Write On Grrrl

Voice of Empowerment. Not reason.

Throwing That Garage Door Wide Open

"Don't worry," said Jackie. "If we happen to lose power during the procedure, the machine will release itself."

Of all the things, I may have been concerned about prior to my first mammogram--dull pain, crushing pain, stabbing pain-- being stuck in the imaging machine, in total darkness wasn't even on the radar.

"Yeah, that's happened to me before," she continued. "I asked the patient--are you okay?! And she said yes. That it had released."

Good to know.

I'm forty now. I've officially crossed into the 40-64 age bracket, with all the medical tests that go with it--including the much maligned baseline mammogram. Why does such a life saving procedure get such a bad rap? I was actually kind of curious to find out. So, here I stood, undressed from the waist up, opening in the front, ready for the festivities to begin.

When I booked the appointment, the woman on the other end immediately went into counseling mode. "I'm not scared," I interrupted. "I sort of like living."

Apparently not everyone feels this way. She told me about her neighbor, who refuses to have a mammogram. Sad stuff really. And you can probably place some blame on the analogies that are supposed to lighten the situation, like that slamming garage door bit.

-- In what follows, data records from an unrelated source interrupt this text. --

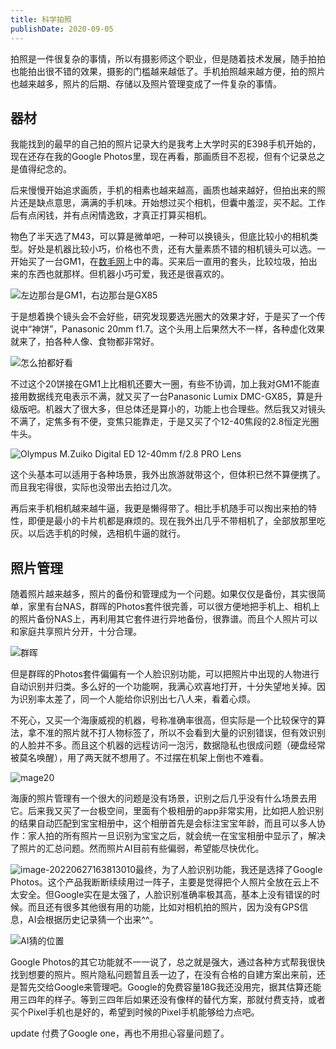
 ```yaml
---
title: 科学拍照
publishDate: 2020-09-05
---
```


拍照是一件很复杂的事情，所以有摄影师这个职业，但是随着技术发展，随手拍拍也能拍出很不错的效果，摄影的门槛越来越低了。手机拍照越来越方便，拍的照片也越来越多，照片的后期、存储以及照片管理变成了一件复杂的事情。

## 器材

我能找到的最早的自己拍的照片记录大约是我考上大学时买的E398手机开始的，现在还存在我的Google Photos里，现在再看，那画质目不忍视，但有个记录总之是值得纪念的。

后来慢慢开始追求画质，手机的相素也越来越高，画质也越来越好，但拍出来的照片还是缺点意思，满满的手机味。开始想过买个相机，但囊中羞涩，买不起。工作后有点闲钱，并有点闲情逸致，才真正打算买相机。

物色了半天选了M43，可以算是微单吧，一种可以换镜头，但底比较小的相机类型。好处是机器比较小巧，价格也不贵，还有大量素质不错的相机镜头可以选。一开始买了一台GM1，在[数毛网](http://www.soomal.com/doc/10100004619.htm)上中的毒。买来后一直用的套头，比较垃圾，拍出来的东西也就那样。但机器小巧可爱，我还是很喜欢的。

![左边那台是GM1，右边那台是GX85](https://pub-d5bcaa1465694f2b84727665eeded50e.r2.dev/network-asset-749d8d27e34ac6fed80856d6b7fb0410-20230912223500-s9ymvcu-20250104231423-15omcad.jpg)

于是想着换个镜头会不会好些，研究发现要选光圈大的效果才好，于是买了一个传说中“神饼”，Panasonic 20mm f1.7。这个头用上后果然大不一样，各种虚化效果就来了，拍各种人像、食物都非常好。

![怎么拍都好看](https://pub-d5bcaa1465694f2b84727665eeded50e.r2.dev/network-asset-IMG_1070-20230912223459-9ulu54b-20250104231423-fiyi5uq.JPG)

不过这个20饼接在GM1上比相机还要大一圈，有些不协调，加上我对GM1不能直接用数据线充电表示不满，就又买了一台Panasonic Lumix DMC-GX85，算是升级版吧。机器大了很大多，但总体还是算小的，功能上也合理些。然后我又对镜头不满了，定焦多有不便，变焦只能靠走，于是又买了个12-40焦段的2.8恒定光圈牛头。

![Olympus M.Zuiko Digital ED 12-40mm f/2.8 PRO Lens](https://pub-d5bcaa1465694f2b84727665eeded50e.r2.dev/network-asset-6028870fb09825acd18801675d28526f-20230912223459-2h12yx4-20250104231423-yw7feme.jpg)

这个头基本可以适用于各种场景，我外出旅游就带这个，但体积已然不算便携了。而且我宅得很，实际也没带出去拍过几次。

再后来手机相机越来越牛逼，我更是懒得带了。相比手机随手可以掏出来拍的特性，即便是最小的卡片机都是麻烦的。现在我外出几乎不带相机了，全部放那里吃灰。以后选手机的时候，选相机牛逼的就行。

## 照片管理

随着照片越来越多，照片的备份和管理成为一个问题。如果仅仅是备份，其实很简单，家里有台NAS，群晖的Photos套件很完善，可以很方便地把手机上、相机上的照片备份NAS上，再利用其它套件进行异地备份，很靠谱。而且个人照片可以和家庭共享照片分开，十分合理。

![群晖](https://pub-d5bcaa1465694f2b84727665eeded50e.r2.dev/network-asset-image-20220310155856277-20230912223459-p6fq2qc-20250104231423-inrc1gu.png)

但是群晖的Photos套件偏偏有一个人脸识别功能，可以把照片中出现的人物进行自动识别并归类。多么好的一个功能啊，我满心欢喜地打开，十分失望地关掉。因为识别率太差了，同一个人能给你识别出七八人来，看着心烦。

不死心，又买一个海康威视的机器，号称准确率很高，但实际是一个比较保守的算法，拿不准的照片就不打人物标签了，所以不会看到大量的识别错误，但有效识别的人脸并不多。而且这个机器的远程访问一泡污，数据隐私也很成问题（硬盘经常被莫名唤醒），用了两天就不想用了。不过摆在机架上倒也不难看。

![mage20](https://pub-d5bcaa1465694f2b84727665eeded50e.r2.dev/network-asset-mage20-20230912223459-3h1lzzm-20250104231423-3o8s8y4.jpg)

海康的照片管理有一个很大的问题是没有场景，识别之后几乎没有什么场景去用它。后来我又买了一台极空间，里面有个极相册的app非常实用，比如把人脸识别的结果自动匹配到宝宝相册中，这个相册首先是会标注宝宝年龄，而且可以多人协作：家人拍的所有照片一旦识别为宝宝之后，就会统一在宝宝相册中显示了，解决了照片的汇总问题。然而照片AI目前有些偏弱，希望能尽快优化。

![image-20220627163813010](https://pub-d5bcaa1465694f2b84727665eeded50e.r2.dev/network-asset-image-20220627163813010-20230912223500-e7zhowi-20250104231424-nzfoq6s.png)最终，为了人脸识别功能，我还是选择了Google Photos。这个产品我断断续续用过一阵子，主要是觉得把个人照片全放在云上不太安全。但Google实在是太强了，人脸识别准确率极其高，基本上没有错误的时候。而且还有很多其他很有用的功能，比如对相机拍的照片，因为没有GPS信息，AI会根据历史记录猜一个出来^^。

![AI猜的位置](https://pub-d5bcaa1465694f2b84727665eeded50e.r2.dev/network-asset-image-20220310152929642-20230912223500-888pmak-20250104231424-rljg1hd.png)

Google Photos的其它功能就不一一说了，总之就是强大，通过各种方式帮我很快找到想要的照片。照片隐私问题暂且丢一边了，在没有合格的自建方案出来前，还是暂先交给Google来管理吧。Google的免费容量18G我还没用完，据其估算还能用三四年的样子。等到三四年后如果还没有像样的替代方案，那就付费支持，或者买个Pixel手机也是好的，希望到时候的Pixel手机能够给力点吧。

update 付费了Google one，再也不用担心容量问题了。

At my appointment, Jackie and I became friends pretty quickly, as she confidently manipulated my breasts into position. And then, because it was the only reference I knew, I waited for the garage door to slam.

And waited.

And waited.

Luckily it never happened.

Indeed there was pressure. How else can you expect to squash breasts into abnormally flat pancakes. (They were. I looked. I don't advise that part.) And naturally, having a body part caught in a vise-like grip for any length of time is little out of the ordinary.

But outright pain? Nope.

Jackie, after piquing my interest by complimenting my pecs and youthful glandular tissue, gave me a look-see at one of the images. And then the party was over as soon as it began. A quick high-five of her latex gloved hand and I was back to my day already in progress.

To me, the test was actually quite satisfying. It provided a small peek inside my body, to prove that what I've been doing to keep myself strong all of these years, might just actually be working.

And for you? Maybe it's time to stop believing everything you hear.